Use the trained xml file for recognition, the recognition code is as follows

from cv2 import cv2
	 
# 加载opencv自带的人脸分类器
# faceCascade = cv2.CascadeClassifier(r"C:\Users\Administrator\Desktop\haarcascade_frontalface_alt2.xml")
# faceCascade.load(r'C:\Users\Administrator\Desktop\haarcascade_frontalface_alt2.xml')

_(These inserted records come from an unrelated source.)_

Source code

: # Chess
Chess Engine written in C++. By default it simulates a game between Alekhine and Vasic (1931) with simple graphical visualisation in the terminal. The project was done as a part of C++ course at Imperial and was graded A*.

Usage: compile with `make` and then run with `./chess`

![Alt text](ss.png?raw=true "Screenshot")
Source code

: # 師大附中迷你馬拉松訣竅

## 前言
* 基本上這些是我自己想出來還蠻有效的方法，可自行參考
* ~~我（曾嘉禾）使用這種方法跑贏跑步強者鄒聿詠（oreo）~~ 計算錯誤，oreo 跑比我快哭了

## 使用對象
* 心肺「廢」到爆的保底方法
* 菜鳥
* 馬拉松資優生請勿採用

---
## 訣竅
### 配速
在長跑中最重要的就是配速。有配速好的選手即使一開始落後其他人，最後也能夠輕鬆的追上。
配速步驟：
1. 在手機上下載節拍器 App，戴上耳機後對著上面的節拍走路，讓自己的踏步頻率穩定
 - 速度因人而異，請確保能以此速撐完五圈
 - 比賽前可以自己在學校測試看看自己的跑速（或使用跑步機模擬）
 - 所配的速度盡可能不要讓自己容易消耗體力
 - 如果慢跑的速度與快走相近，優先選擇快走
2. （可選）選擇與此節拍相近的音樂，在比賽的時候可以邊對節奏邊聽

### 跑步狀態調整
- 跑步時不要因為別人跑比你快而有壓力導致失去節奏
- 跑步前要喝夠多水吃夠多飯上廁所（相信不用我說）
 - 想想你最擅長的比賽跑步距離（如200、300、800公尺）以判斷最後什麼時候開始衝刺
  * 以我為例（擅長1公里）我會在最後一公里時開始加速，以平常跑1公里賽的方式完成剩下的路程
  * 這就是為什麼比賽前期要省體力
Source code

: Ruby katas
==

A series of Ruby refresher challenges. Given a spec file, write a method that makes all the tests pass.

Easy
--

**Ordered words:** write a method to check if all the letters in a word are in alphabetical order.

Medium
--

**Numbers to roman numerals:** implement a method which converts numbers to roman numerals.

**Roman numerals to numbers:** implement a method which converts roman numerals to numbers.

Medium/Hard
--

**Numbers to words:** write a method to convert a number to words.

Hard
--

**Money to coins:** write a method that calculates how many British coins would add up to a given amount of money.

faceCascade = cv2.CascadeClassifier(r"C:\Users\Administrator\Desktop\cascade_bolt.xml")
faceCascade.load(r'C:\Users\Administrator\Desktop\cascade_bolt.xml') 
cap = cv2.VideoCapture(0)
flag = 0
timeF = 4
i=0
while True:
	flag+=1
	ret, frame = cap.read()
	img = frame.copy()
	gray = cv2.cvtColor(frame, cv2.COLOR_BGR2GRAY)
	rect = faceCascade.detectMultiScale(
	        gray,
	        scaleFactor=1.15,
	        minNeighbors=3,
	        minSize=(3,3),
	        flags = cv2.IMREAD_GRAYSCALE
	    )
	for (x, y, w, h) in rect:
	    i+=1
	    cv2.rectangle(frame, (x, y), (x+w, y+h), (0, 255, 0), 2)
	    # 识别到物体后进行裁剪保存
	    # tongue = img[x:(x+w), y:(y+h)]
	    if (flag%timeF == 0):
	        cv2.imwrite('C:\\Users\\Administrator\\Desktop\\boltimg\\bolt%d.jpg' % i,frame) 
 
	cv2.imshow('frame', frame)
	if cv2.waitKey(1) & 0xFF == ord('q'):
	    break
cap.release()
cv2.destroyAllWindows()

The recognition effect is not very good, 44 pictures were recognized, only 6 were accurately recognized, and the accuracy rate was only 14%.

Summarize

Although the recognition effect is poor, the author has mastered how to train a cascade classifier through this training, and will optimize this screw classifier later.
Points to be improved:
First, the aspect ratio of the photos is different, resulting in some image distortions during batch compression.
Second, the background selection is not good when taking pictures. You should try to use a white screen to reduce background interference.
Third, the number of positive samples is not enough, only 50, and the number of negative samples can continue to increase.
Improvements will be made on these points in the future.